With credits to Keith Ward, creator of Elsie the Borden Cow.

If you learned to read with Dick & Jane, thrilled by the magnificent horse illustrations in the "Black Stallion", remember Elsie the Cow, fell in love with the playful Texaco Dalmatian Pups, or know Elmer, the trademark on Elmer's Glue, then you know of Keith Ward's work.

Ward a renowned impressionist, was the gifted illustrator who painted those enduring images on the American consciousness. Like Norman Rockwell, Keith Ward is part of our "Americana"; illustrating for so many magazines and advertisements, such as "Boy's Life", "Outdoor Life", Phillips 66, Bordon Dairy Co., U.S. Steel (and many others). For more than 50 years Keith Ward has been part of our lives.

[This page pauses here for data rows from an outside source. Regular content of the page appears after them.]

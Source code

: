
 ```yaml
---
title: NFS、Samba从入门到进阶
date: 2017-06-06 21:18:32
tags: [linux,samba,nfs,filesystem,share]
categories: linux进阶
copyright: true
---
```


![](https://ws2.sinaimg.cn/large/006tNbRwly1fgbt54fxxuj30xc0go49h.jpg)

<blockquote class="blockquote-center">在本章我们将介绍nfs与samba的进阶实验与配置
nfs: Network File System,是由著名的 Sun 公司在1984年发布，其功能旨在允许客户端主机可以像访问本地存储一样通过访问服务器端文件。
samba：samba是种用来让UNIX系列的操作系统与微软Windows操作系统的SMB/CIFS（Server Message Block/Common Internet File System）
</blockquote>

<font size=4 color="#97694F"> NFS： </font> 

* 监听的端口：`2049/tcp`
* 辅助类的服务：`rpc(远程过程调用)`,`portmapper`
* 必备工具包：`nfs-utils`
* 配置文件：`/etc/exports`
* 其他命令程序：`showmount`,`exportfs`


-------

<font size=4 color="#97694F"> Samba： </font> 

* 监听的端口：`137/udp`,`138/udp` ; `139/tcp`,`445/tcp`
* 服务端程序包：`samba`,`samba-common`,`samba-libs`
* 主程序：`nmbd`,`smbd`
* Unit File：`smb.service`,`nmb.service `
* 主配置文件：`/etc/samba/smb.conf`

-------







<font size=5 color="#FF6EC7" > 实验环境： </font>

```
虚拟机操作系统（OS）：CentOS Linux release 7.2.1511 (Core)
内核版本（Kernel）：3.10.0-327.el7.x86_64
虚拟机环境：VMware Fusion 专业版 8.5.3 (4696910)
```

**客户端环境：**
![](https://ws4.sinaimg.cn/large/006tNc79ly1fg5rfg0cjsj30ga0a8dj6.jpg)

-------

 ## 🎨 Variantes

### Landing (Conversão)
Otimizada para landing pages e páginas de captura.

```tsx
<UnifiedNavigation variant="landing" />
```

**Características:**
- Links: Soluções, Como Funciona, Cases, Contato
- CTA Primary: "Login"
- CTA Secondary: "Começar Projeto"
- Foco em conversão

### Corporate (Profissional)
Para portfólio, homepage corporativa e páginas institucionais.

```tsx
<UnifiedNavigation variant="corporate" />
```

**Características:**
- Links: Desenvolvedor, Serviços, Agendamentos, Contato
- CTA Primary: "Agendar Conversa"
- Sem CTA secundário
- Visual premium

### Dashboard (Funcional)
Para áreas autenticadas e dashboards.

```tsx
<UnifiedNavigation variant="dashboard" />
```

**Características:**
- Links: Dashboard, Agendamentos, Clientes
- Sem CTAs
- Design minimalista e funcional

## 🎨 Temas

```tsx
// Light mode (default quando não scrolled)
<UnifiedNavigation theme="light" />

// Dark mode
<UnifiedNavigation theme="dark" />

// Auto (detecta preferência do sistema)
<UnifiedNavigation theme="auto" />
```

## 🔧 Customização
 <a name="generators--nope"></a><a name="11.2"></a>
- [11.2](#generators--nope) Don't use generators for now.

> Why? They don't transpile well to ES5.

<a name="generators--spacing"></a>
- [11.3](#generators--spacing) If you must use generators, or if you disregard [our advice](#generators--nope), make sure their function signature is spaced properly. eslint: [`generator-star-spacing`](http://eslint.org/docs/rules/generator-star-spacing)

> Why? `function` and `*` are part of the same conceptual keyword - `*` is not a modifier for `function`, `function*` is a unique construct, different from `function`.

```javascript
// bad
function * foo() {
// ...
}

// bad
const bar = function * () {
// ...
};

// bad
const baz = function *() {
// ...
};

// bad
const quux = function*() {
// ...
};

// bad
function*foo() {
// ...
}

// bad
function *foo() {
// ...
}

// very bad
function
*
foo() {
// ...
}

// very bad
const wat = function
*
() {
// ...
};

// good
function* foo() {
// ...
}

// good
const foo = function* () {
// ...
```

Now noted for his impressionistic "easel" paintings of landscapes and portraits, Ward thinks illustration is a good background for the fine artist. "[Illustration] teaches you how to paint in a number of different styles and how to paint different subjects," he noted. Ward's work has indeed covered a great deal of subjects - from paintings of seascapes to still lifes, landscapes to Western motifs.

His latter works were more concerned with the appearance of light on objects then with detail. His mastery of structure and color relationships, his quick and vivid perception of the essence of his subject matter are the touchstones of his success. His own comment about his work, however is simple: "I have fun. There is that inner spark of excitement with each painting. I cannot imagine myself as being bored!"

Ward died in Florida on March 23, 2000.

30 posted on 05/13/2008 1:15:51 PM PDT by Utah Binger (Kane County Utah, where polygs are hiding down by the Virgin River)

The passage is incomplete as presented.